[Problem to solve] Write out an exact copy of the line with "[[Back to Model" and of each line after it, through the end of the records below.

[Stored data]
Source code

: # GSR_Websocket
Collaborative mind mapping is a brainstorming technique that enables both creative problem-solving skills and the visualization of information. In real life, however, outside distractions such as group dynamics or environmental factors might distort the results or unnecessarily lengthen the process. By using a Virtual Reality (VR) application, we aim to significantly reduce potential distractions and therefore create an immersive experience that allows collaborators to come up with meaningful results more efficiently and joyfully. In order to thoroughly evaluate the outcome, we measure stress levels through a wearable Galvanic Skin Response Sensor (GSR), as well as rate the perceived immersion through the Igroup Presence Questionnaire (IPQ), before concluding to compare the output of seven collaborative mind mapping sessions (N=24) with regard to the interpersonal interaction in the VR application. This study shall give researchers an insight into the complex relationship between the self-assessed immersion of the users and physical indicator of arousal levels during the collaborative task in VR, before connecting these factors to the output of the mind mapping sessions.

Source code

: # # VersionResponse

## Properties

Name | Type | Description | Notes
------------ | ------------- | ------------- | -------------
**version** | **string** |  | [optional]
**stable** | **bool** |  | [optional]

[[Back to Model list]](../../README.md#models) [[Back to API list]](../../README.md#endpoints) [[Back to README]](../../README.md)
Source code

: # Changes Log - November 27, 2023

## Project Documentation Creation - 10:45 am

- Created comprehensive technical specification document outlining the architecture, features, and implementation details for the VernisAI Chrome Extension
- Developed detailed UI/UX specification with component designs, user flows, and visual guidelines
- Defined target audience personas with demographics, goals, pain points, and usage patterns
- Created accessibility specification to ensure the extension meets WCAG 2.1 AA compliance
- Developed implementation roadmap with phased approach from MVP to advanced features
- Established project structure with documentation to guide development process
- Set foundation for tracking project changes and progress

[Solution for this problem]
[[Back to Model list]](../../README.md#models) [[Back to API list]](../../README.md#endpoints) [[Back to README]](../../README.md)
Source code

: # Changes Log - November 27, 2023

## Project Documentation Creation - 10:45 am

- Created comprehensive technical specification document outlining the architecture, features, and implementation details for the VernisAI Chrome Extension
- Developed detailed UI/UX specification with component designs, user flows, and visual guidelines
- Defined target audience personas with demographics, goals, pain points, and usage patterns
- Created accessibility specification to ensure the extension meets WCAG 2.1 AA compliance
- Developed implementation roadmap with phased approach from MVP to advanced features
- Established project structure with documentation to guide development process
- Set foundation for tracking project changes and progress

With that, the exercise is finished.